A second limitation regards the successful demonstration of a correlation between suppression of the Th2 response and attenuation of psoriasis. We attempted to reveal the effect of signal transducer and activator of transcription 6 (STAT6) inhibitor AS151749933) on imiquimod-induced and OVA-exacerbated psoriasis. STAT6 is indispensable for IL-4/IL-13 signaling.33) AS1517499 (10 mg/kg; Selleck Chemicals, Houston, TX, U.S.A.) was intraperitoneally administered 1 h before imiquimod and OVA application to the skin.
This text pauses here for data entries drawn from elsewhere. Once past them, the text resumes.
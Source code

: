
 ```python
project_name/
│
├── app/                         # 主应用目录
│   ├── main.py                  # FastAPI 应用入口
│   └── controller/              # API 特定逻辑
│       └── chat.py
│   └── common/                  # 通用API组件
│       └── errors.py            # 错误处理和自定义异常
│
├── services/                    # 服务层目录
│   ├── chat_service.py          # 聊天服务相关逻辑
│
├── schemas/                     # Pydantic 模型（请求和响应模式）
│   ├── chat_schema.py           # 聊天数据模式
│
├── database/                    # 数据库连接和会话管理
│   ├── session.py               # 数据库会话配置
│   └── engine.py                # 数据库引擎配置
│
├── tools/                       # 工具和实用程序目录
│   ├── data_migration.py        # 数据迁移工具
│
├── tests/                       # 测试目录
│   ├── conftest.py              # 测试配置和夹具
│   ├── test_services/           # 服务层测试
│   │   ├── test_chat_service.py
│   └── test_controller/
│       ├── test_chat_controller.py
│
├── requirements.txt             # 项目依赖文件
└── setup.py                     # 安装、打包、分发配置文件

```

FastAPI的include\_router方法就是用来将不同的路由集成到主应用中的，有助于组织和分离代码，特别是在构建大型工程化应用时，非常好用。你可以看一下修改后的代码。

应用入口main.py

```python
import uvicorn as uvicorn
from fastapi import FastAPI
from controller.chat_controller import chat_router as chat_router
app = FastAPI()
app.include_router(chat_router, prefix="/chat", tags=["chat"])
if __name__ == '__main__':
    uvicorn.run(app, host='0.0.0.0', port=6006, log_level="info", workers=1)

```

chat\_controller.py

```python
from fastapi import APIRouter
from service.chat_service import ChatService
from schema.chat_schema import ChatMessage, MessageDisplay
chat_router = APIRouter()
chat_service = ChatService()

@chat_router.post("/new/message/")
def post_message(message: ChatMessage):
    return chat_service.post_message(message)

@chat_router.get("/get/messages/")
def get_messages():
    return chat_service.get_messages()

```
AS1517499 treatment tended to, but not significantly, decrease the total score of psoriasis, without affecting other parameters, including resected skin thickness, spleen weight, and antibody production (data not shown). Thus, our results with the STAT6 inhibitor were insufficient to show an indispensable role for Th2 responses, including IL-4/IL-13 and IgE/IgG1 in imiquimod-induced and OVA-exacerbated psoriasis, although Th2 responses are thought to participate in psoriasis development.5) The beneficial potential of the STAT6 inhibitor on imiquimod-induced psoriasis should be examined in more detail, and, in turn, the importance of the role of Th2 in human psoriasis may become an attractive research focus.

In conclusion, our results suggest the following: first, imiquimod-induced psoriasis is exacerbated by a co-existing allergic response to the unrelated allergen OVA. This reinforces the fact that psoriasis in humans is exacerbated by concomitant allergic reactions, such as atopic dermatitis. Additionally, oral tolerance induction to the unrelated allergen OVA attenuates concomitant psoriasis, in addition to allergic responses to the allergen. Immunomodulatory methods, including oral tolerance to allergens, might thus be an efficacious psoriasis treatment for patients affected by both psoriasis and allergic diseases, such as atopic dermatitis.

Conflict of Interest

The authors declare no conflict of interest.

Supplementary Materials

This article contains supplementary materials.